[Extracted data entries]
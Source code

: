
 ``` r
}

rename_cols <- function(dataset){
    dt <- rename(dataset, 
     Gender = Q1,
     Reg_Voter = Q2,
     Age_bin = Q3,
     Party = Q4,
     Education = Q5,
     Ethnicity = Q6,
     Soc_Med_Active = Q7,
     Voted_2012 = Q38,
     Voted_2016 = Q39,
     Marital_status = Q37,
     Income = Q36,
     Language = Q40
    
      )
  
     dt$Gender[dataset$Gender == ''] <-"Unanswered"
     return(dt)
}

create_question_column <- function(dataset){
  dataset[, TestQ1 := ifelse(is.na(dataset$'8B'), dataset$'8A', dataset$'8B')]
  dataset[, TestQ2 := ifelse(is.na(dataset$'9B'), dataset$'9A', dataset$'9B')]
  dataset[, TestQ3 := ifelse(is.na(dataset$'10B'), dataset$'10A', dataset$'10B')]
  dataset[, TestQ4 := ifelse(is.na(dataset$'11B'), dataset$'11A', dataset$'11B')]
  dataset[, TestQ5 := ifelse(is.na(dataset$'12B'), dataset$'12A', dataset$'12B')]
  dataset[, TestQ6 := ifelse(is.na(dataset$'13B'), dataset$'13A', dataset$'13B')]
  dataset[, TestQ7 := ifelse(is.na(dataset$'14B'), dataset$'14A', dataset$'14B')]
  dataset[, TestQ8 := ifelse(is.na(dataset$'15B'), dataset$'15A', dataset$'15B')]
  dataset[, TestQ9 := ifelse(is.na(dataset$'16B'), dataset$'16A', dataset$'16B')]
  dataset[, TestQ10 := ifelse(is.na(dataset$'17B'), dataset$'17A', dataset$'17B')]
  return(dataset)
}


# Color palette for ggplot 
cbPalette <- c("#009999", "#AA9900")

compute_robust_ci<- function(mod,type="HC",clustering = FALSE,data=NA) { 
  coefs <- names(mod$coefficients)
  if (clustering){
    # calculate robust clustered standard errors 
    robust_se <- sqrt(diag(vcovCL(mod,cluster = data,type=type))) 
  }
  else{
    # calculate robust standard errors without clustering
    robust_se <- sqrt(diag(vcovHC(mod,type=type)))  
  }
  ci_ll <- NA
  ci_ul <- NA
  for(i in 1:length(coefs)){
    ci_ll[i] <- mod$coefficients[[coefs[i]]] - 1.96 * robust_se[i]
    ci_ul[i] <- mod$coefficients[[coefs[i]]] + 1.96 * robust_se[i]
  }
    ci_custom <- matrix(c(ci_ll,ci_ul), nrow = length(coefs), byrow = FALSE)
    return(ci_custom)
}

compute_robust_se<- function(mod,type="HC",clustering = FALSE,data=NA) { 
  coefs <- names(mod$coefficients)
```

- EXERCISE DETAILS: All entries must be given again exactly.

- ANSWER FOR THIS EXERCISE:
Source code

:
 ``` r
}

rename_cols <- function(dataset){
    dt <- rename(dataset, 
     Gender = Q1,
     Reg_Voter = Q2,
     Age_bin = Q3,
     Party = Q4,
     Education = Q5,
     Ethnicity = Q6,
     Soc_Med_Active = Q7,
     Voted_2012 = Q38,
     Voted_2016 = Q39,
     Marital_status = Q37,
     Income = Q36,
     Language = Q40
    
      )
  
     dt$Gender[dataset$Gender == ''] <-"Unanswered"
     return(dt)
}

create_question_column <- function(dataset){
  dataset[, TestQ1 := ifelse(is.na(dataset$'8B'), dataset$'8A', dataset$'8B')]
  dataset[, TestQ2 := ifelse(is.na(dataset$'9B'), dataset$'9A', dataset$'9B')]
  dataset[, TestQ3 := ifelse(is.na(dataset$'10B'), dataset$'10A', dataset$'10B')]
  dataset[, TestQ4 := ifelse(is.na(dataset$'11B'), dataset$'11A', dataset$'11B')]
  dataset[, TestQ5 := ifelse(is.na(dataset$'12B'), dataset$'12A', dataset$'12B')]
  dataset[, TestQ6 := ifelse(is.na(dataset$'13B'), dataset$'13A', dataset$'13B')]
  dataset[, TestQ7 := ifelse(is.na(dataset$'14B'), dataset$'14A', dataset$'14B')]
  dataset[, TestQ8 := ifelse(is.na(dataset$'15B'), dataset$'15A', dataset$'15B')]
  dataset[, TestQ9 := ifelse(is.na(dataset$'16B'), dataset$'16A', dataset$'16B')]
  dataset[, TestQ10 := ifelse(is.na(dataset$'17B'), dataset$'17A', dataset$'17B')]
  return(dataset)
}


# Color palette for ggplot 
cbPalette <- c("#009999", "#AA9900")

compute_robust_ci<- function(mod,type="HC",clustering = FALSE,data=NA) { 
  coefs <- names(mod$coefficients)
  if (clustering){
    # calculate robust clustered standard errors 
    robust_se <- sqrt(diag(vcovCL(mod,cluster = data,type=type))) 
  }
  else{
    # calculate robust standard errors without clustering
    robust_se <- sqrt(diag(vcovHC(mod,type=type)))  
  }
  ci_ll <- NA
  ci_ul <- NA
  for(i in 1:length(coefs)){
    ci_ll[i] <- mod$coefficients[[coefs[i]]] - 1.96 * robust_se[i]
    ci_ul[i] <- mod$coefficients[[coefs[i]]] + 1.96 * robust_se[i]
  }
    ci_custom <- matrix(c(ci_ll,ci_ul), nrow = length(coefs), byrow = FALSE)
    return(ci_custom)
}

compute_robust_se<- function(mod,type="HC",clustering = FALSE,data=NA) { 
  coefs <- names(mod$coefficients)
```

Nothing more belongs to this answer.